- Developer: Hewlett-Packard
- Written in: System Programming Language, HP Pascal, Assembly language
- Working state: Discontinued
- Initial release: 1974; 52 years ago
- Latest release: 7.5 / August 2002; 23 years ago
- Supported platforms: HP 3000
- Default user interface: Command-line interface
- License: Proprietary
- Official website: MPE/iX at hp.com at the Wayback Machine (archived 2005-03-12)

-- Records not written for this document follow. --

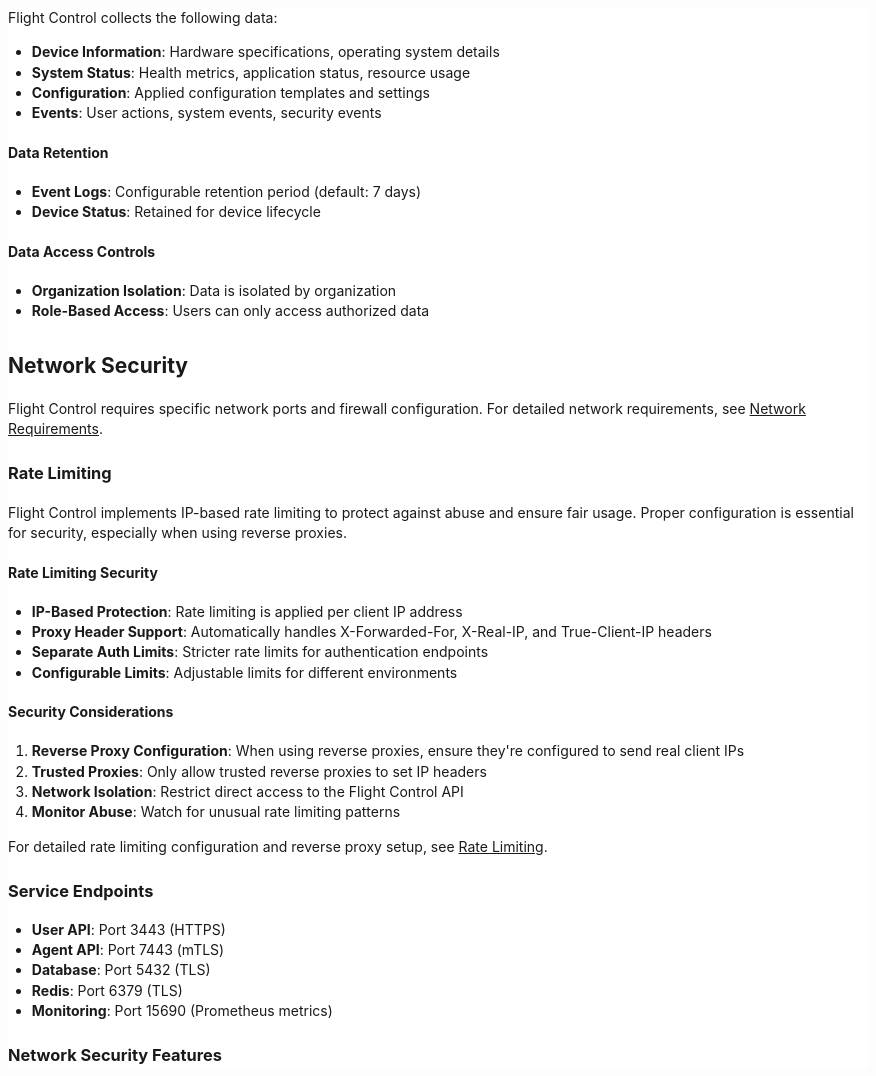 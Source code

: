 Flight Control collects the following data:

- **Device Information**: Hardware specifications, operating system details
- **System Status**: Health metrics, application status, resource usage
- **Configuration**: Applied configuration templates and settings
- **Events**: User actions, system events, security events

#### Data Retention

- **Event Logs**: Configurable retention period (default: 7 days)
- **Device Status**: Retained for device lifecycle

#### Data Access Controls

- **Organization Isolation**: Data is isolated by organization
- **Role-Based Access**: Users can only access authorized data

## Network Security

Flight Control requires specific network ports and firewall configuration. For detailed network requirements, see [Network Requirements](network-requirements.md).

### Rate Limiting

Flight Control implements IP-based rate limiting to protect against abuse and ensure fair usage. Proper configuration is essential for security, especially when using reverse proxies.

#### Rate Limiting Security

- **IP-Based Protection**: Rate limiting is applied per client IP address
- **Proxy Header Support**: Automatically handles X-Forwarded-For, X-Real-IP, and True-Client-IP headers
- **Separate Auth Limits**: Stricter rate limits for authentication endpoints
- **Configurable Limits**: Adjustable limits for different environments

#### Security Considerations

1. **Reverse Proxy Configuration**: When using reverse proxies, ensure they're configured to send real client IPs
2. **Trusted Proxies**: Only allow trusted reverse proxies to set IP headers
3. **Network Isolation**: Restrict direct access to the Flight Control API
4. **Monitor Abuse**: Watch for unusual rate limiting patterns

For detailed rate limiting configuration and reverse proxy setup, see [Rate Limiting](rate-limiting.md).

### Service Endpoints

- **User API**: Port 3443 (HTTPS)
- **Agent API**: Port 7443 (mTLS)
- **Database**: Port 5432 (TLS)
- **Redis**: Port 6379 (TLS)
- **Monitoring**: Port 15690 (Prometheus metrics)

### Network Security Features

= HP Multi-Programming Executive =

Discontinued mainframe/minicomputer operating system

MPE (Multi-Programming Executive) is a discontinued business-oriented mainframe computer real-time operating system developed by Hewlett-Packard for their HP 3000 computers. While the HP 3000s were initially mini-mainframes, the final high-end systems supported 12 CPUs and over 2000 simultaneous users.

== Description ==
It runs on the HP 3000 family of computers, which originally used HP custom 16-bit stack architecture CISC CPUs and were later migrated to PA-RISC where the operating system was called MPE XL.

In 1983, the original version of MPE was written in a language called SPL (Systems Programming Language). MPE XL was written primarily in Pascal, with some assembly language and some of the old SPL code.

In 1992, the OS name was changed to MPE/iX to indicate Unix interoperability with the addition of POSIX compatibility. The discontinuance of the product line was announced in late 2001, with support from HP terminating at the end of 2010. A number of 3rd party companies still support both the hardware and software.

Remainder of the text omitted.